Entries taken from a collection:
————
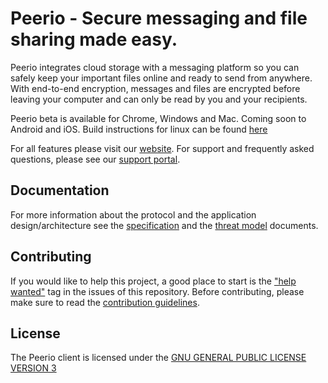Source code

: # Peerio - Secure messaging and file sharing made easy.

Peerio integrates cloud storage with a messaging platform so you can safely keep your important files online and ready to send from anywhere. With end-to-end encryption, messages and files are encrypted before leaving your computer and can only be read by you and your recipients. 

Peerio beta is available for Chrome, Windows and Mac. Coming soon to Android and iOS. Build instructions for linux can be found [here](BUILD.md)

For all features please visit our [website](https://www.peerio.com). For support and frequently asked questions, please see our [support portal](https://support.peerio.com). 

## Documentation

For more information about the protocol and the application design/architecture see the [specification](SPECIFICATION.md) and the [threat model](THREATMODEL.md) documents.

## Contributing

If you would like to help this project, a good place to start is the ["help wanted"](https://github.com/PeerioTechnologies/peerio-client/issues?q=is%3Aopen+is%3Aissue+label%3A%22help+wanted%22) tag in the issues of this repository. Before contributing, please make sure to read the [contribution guidelines](CONTRIBUTING.md). 

## License

The Peerio client is licensed under the [GNU GENERAL PUBLIC LICENSE VERSION 3](LICENSE.md)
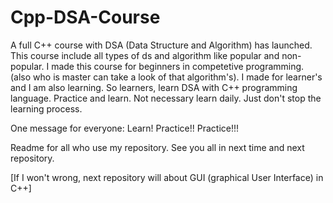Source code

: # Cpp-DSA-Course
A full C++ course with DSA (Data Structure and Algorithm) has launched.
This course include all types of ds and algorithm like popular and non-popular.
I  made this course for beginners in competetive programming. (also who is master can take a look of that algorithm's).
I made for learner's and  I am also learning.
So learners, learn DSA with C++ programming language.
Practice and learn.
Not necessary learn daily.
Just don't stop the learning process.

One message for everyone:
Learn! Practice!! Practice!!!

Readme for all who use my repository.
See you all in  next time and next repository.

[If I won't wrong, next repository will about GUI (graphical User Interface) in C++]
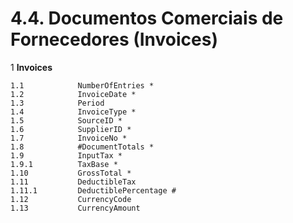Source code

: # 4.4. Documentos Comerciais de Fornecedores (Invoices)

1    **Invoices**

    1.1            NumberOfEntries *
    1.2            InvoiceDate *
    1.3            Period
    1.4            InvoiceType *
    1.5            SourceID *
    1.6            SupplierID *
    1.7            InvoiceNo *
    1.8            #DocumentTotals *
    1.9            InputTax *
    1.9.1          TaxBase *  
    1.10           GrossTotal *
    1.11           DeductibleTax
    1.11.1         DeductiblePercentage #
    1.12           CurrencyCode
    1.13           CurrencyAmount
————
→ **Your instructions**
Restating the data word for word is the task, and pictures are to be omitted.

→ **Response area**
Source code

: # Peerio - Secure messaging and file sharing made easy.

Peerio integrates cloud storage with a messaging platform so you can safely keep your important files online and ready to send from anywhere. With end-to-end encryption, messages and files are encrypted before leaving your computer and can only be read by you and your recipients. 

Peerio beta is available for Chrome, Windows and Mac. Coming soon to Android and iOS. Build instructions for linux can be found [here](BUILD.md)

For all features please visit our [website](https://www.peerio.com). For support and frequently asked questions, please see our [support portal](https://support.peerio.com). 

## Documentation

For more information about the protocol and the application design/architecture see the [specification](SPECIFICATION.md) and the [threat model](THREATMODEL.md) documents.

## Contributing

If you would like to help this project, a good place to start is the ["help wanted"](https://github.com/PeerioTechnologies/peerio-client/issues?q=is%3Aopen+is%3Aissue+label%3A%22help+wanted%22) tag in the issues of this repository. Before contributing, please make sure to read the [contribution guidelines](CONTRIBUTING.md). 

## License

The Peerio client is licensed under the [GNU GENERAL PUBLIC LICENSE VERSION 3](LICENSE.md)
Source code

: # Cpp-DSA-Course
A full C++ course with DSA (Data Structure and Algorithm) has launched.
This course include all types of ds and algorithm like popular and non-popular.
I  made this course for beginners in competetive programming. (also who is master can take a look of that algorithm's).
I made for learner's and  I am also learning.
So learners, learn DSA with C++ programming language.
Practice and learn.
Not necessary learn daily.
Just don't stop the learning process.

One message for everyone:
Learn! Practice!! Practice!!!

Readme for all who use my repository.
See you all in  next time and next repository.

[If I won't wrong, next repository will about GUI (graphical User Interface) in C++]
Source code

: # 4.4. Documentos Comerciais de Fornecedores (Invoices)

1    **Invoices**

    1.1            NumberOfEntries *
    1.2            InvoiceDate *
    1.3            Period
    1.4            InvoiceType *
    1.5            SourceID *
    1.6            SupplierID *
    1.7            InvoiceNo *
    1.8            #DocumentTotals *
    1.9            InputTax *
    1.9.1          TaxBase *  
    1.10           GrossTotal *
    1.11           DeductibleTax
    1.11.1         DeductiblePercentage #
    1.12           CurrencyCode
    1.13           CurrencyAmount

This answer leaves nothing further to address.